(Rendered images with source text)
__________
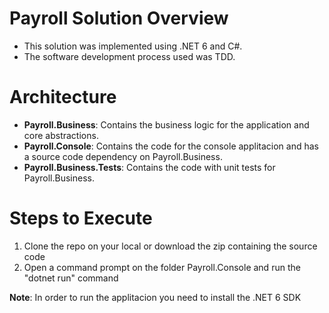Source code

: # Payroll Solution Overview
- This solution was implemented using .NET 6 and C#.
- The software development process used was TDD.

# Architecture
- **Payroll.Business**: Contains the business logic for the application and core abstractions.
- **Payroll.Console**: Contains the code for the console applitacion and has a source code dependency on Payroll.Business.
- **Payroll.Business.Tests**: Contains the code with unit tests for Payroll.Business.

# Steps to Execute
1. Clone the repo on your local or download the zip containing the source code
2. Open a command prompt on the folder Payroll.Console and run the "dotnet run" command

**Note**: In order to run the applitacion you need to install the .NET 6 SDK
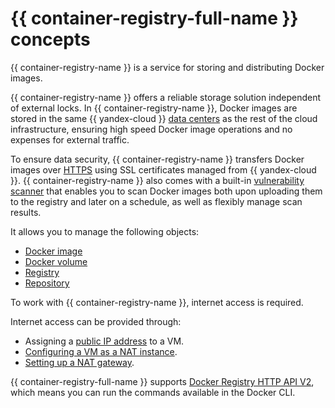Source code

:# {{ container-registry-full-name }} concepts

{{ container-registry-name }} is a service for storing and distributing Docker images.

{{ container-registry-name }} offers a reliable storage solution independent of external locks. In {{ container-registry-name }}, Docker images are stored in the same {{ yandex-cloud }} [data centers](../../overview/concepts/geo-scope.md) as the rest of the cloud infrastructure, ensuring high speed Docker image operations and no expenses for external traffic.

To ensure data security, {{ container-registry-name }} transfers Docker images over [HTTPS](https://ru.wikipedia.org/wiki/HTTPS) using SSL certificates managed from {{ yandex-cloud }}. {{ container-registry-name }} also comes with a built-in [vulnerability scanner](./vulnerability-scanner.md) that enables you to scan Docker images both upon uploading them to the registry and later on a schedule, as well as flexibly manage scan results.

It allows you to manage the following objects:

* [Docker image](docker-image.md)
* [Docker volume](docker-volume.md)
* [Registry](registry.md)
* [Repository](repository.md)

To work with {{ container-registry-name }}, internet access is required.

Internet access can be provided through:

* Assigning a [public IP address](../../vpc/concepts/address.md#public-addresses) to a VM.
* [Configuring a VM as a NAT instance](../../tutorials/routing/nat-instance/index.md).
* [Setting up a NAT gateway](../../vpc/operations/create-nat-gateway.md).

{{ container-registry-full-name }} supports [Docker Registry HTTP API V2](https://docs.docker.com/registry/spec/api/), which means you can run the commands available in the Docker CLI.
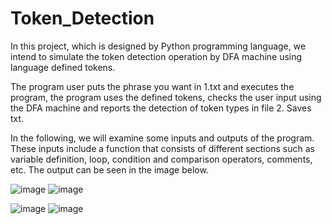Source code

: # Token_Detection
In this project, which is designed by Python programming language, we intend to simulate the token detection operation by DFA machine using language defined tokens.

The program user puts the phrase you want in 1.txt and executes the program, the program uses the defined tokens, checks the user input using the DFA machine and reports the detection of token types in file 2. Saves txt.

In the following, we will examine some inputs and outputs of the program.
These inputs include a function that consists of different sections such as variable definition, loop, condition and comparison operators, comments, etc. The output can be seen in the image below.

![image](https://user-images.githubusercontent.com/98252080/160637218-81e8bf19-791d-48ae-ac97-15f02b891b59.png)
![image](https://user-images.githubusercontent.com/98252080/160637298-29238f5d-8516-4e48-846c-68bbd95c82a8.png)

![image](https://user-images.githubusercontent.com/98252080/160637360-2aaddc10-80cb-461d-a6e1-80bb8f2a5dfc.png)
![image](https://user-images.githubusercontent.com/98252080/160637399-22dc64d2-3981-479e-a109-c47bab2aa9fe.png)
__________
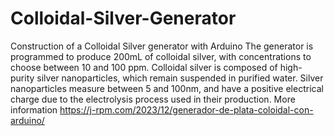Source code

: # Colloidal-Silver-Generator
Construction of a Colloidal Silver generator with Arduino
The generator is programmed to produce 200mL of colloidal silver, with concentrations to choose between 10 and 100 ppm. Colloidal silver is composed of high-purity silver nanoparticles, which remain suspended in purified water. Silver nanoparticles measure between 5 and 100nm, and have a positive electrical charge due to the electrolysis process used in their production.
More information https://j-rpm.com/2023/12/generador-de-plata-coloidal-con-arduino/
__________
:: What to produce ::
Would you restate, exactly and with no pictures, the lines of the entries above from the one containing "It allows you" through the one containing "In the following, we"?

:: Response area ::
It allows you to manage the following objects:

* [Docker image](docker-image.md)
* [Docker volume](docker-volume.md)
* [Registry](registry.md)
* [Repository](repository.md)

To work with {{ container-registry-name }}, internet access is required.

Internet access can be provided through:

* Assigning a [public IP address](../../vpc/concepts/address.md#public-addresses) to a VM.
* [Configuring a VM as a NAT instance](../../tutorials/routing/nat-instance/index.md).
* [Setting up a NAT gateway](../../vpc/operations/create-nat-gateway.md).

{{ container-registry-full-name }} supports [Docker Registry HTTP API V2](https://docs.docker.com/registry/spec/api/), which means you can run the commands available in the Docker CLI.
Source code

: # Token_Detection
In this project, which is designed by Python programming language, we intend to simulate the token detection operation by DFA machine using language defined tokens.

The program user puts the phrase you want in 1.txt and executes the program, the program uses the defined tokens, checks the user input using the DFA machine and reports the detection of token types in file 2. Saves txt.

In the following, we will examine some inputs and outputs of the program.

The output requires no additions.